Tuesday, May 17, 2022

How Can You Get Hepatitis A

Treatment And Manifestation Of Hepatitis A And B

How do you get hepatitis A?

Hepatitis A has an incubation time of two to six weeks. Hepatitis B only manifests after two to six months. Often patients with hepatitis A and B infection have moderate to no signs of the infection.

In persons who show symptoms, they will get flu-like symptoms, which will occur about three to ten days before symptoms of the liver develop.

Thereafter, the urine will darken, and jaundice may grow. With jaundice, the skin and the whites of a person’s eyes have a yellow hue. The inflamed liver cannot conduct its normal biochemical processes, so a material called bilirubin increases in the body.

Typically, you tend to feel healthy when you have jaundice, even though you keep looking worse.

In hepatitis A the jaundice stage only lasts for about one week. After that, you’ll continue to heal and usually feel like your usual self within a month. You are immune for life after recovering from hepatitis A.
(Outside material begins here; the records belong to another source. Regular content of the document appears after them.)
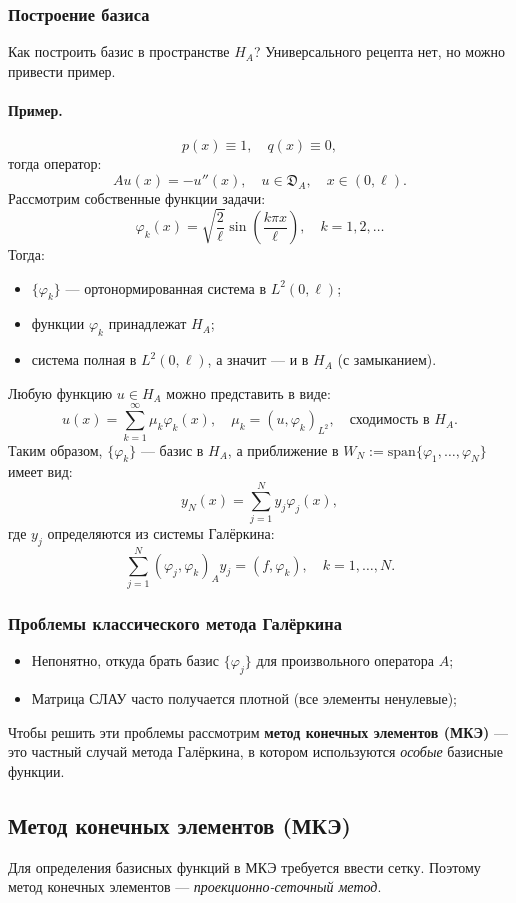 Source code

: \subsubsection{Построение базиса}
Как построить базис в пространстве $H_A$? Универсального рецепта нет, но можно привести пример.

\paragraph{Пример.}
\[
p(x) \equiv 1, \quad q(x) \equiv 0,
\]
тогда оператор:
\[
A u(x) = -u''(x), \quad u \in \mathfrak{D}_A, \quad x \in (0,\ell).
\]
Рассмотрим собственные функции задачи:
\[
\varphi_k(x) = \sqrt{\frac{2}{\ell}} \sin\left( \frac{k \pi x}{\ell} \right), \quad k = 1, 2, \dots
\]
Тогда:
\begin{itemize}
  \item $\{\varphi_k\}$ — ортонормированная система в $L^2(0,\ell)$;
  \item функции $\varphi_k$ принадлежат $H_A$;
  \item система полная в $L^2(0,\ell)$, а значит — и в $H_A$ (с замыканием).
\end{itemize}
Любую функцию $u \in H_A$ можно представить в виде:
\[
u(x) = \sum_{k=1}^\infty \mu_k \varphi_k(x), \quad \mu_k = (u, \varphi_k)_{L^2}, \quad \text{сходимость в } H_A.
\]
Таким образом, $\{\varphi_k\}$ — базис в $H_A$, а приближение в $W_N := \mathrm{span}\{\varphi_1, \dots, \varphi_N\}$ имеет вид:
\[
y_N(x) = \sum_{j=1}^N y_j \varphi_j(x),
\]
где $y_j$ определяются из системы Галёркина:
\[
\sum_{j=1}^N ( \varphi_j, \varphi_k )_A y_j = (f, \varphi_k), \quad k = 1, \dots, N.
\]

\subsubsection{Проблемы классического метода Галёркина}
\begin{itemize}
  \item Непонятно, откуда брать базис $\{\varphi_j\}$ для произвольного оператора $A$;
  \item Матрица СЛАУ часто получается плотной (все элементы ненулевые);
\end{itemize}
Чтобы решить эти проблемы рассмотрим \textbf{метод конечных элементов (МКЭ)} — это частный случай метода Галёркина, в котором используются \emph{особые} базисные функции.

\subsection{Метод конечных элементов (МКЭ)}
Для определения базисных функций в МКЭ требуется ввести сетку. Поэтому метод конечных элементов — \textit{проекционно-сеточный метод}.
In hepatitis B, the jaundice stage is about two weeks.

Reducing The Risk Of Hepatitis A

Protecting yourself from hepatitis A

The most important action you can take to protect yourself against hepatitis A is to get vaccinated.

Practising strict personal hygiene is also essential to reducing the risk of hepatitis A. Steps you can take include:

  • Wash your hands with soap and hot running water before handling food, after going to the toilet and after handling used condoms or having contact with nappies or the anal area of another person. Use a clean towel to dry your hands.
  • Use barrier protection when engaging in oral-anal sex and avoid sex with someone who is infected with the hepatitis A virus.
  • Vaccination may prevent illness if given within 2 weeks of contact with an infectious person.
  • Clean bathrooms and toilets often, paying attention to toilet seats, handles, taps and nappy change tables.
  • Boil your drinking water if it comes from an untreated source, such as a river.
  • If you are travelling overseas, particularly to countries where hepatitis A is widespread, take special care to avoid hepatitis A. Before travelling, talk to your doctor about immunisation for protection.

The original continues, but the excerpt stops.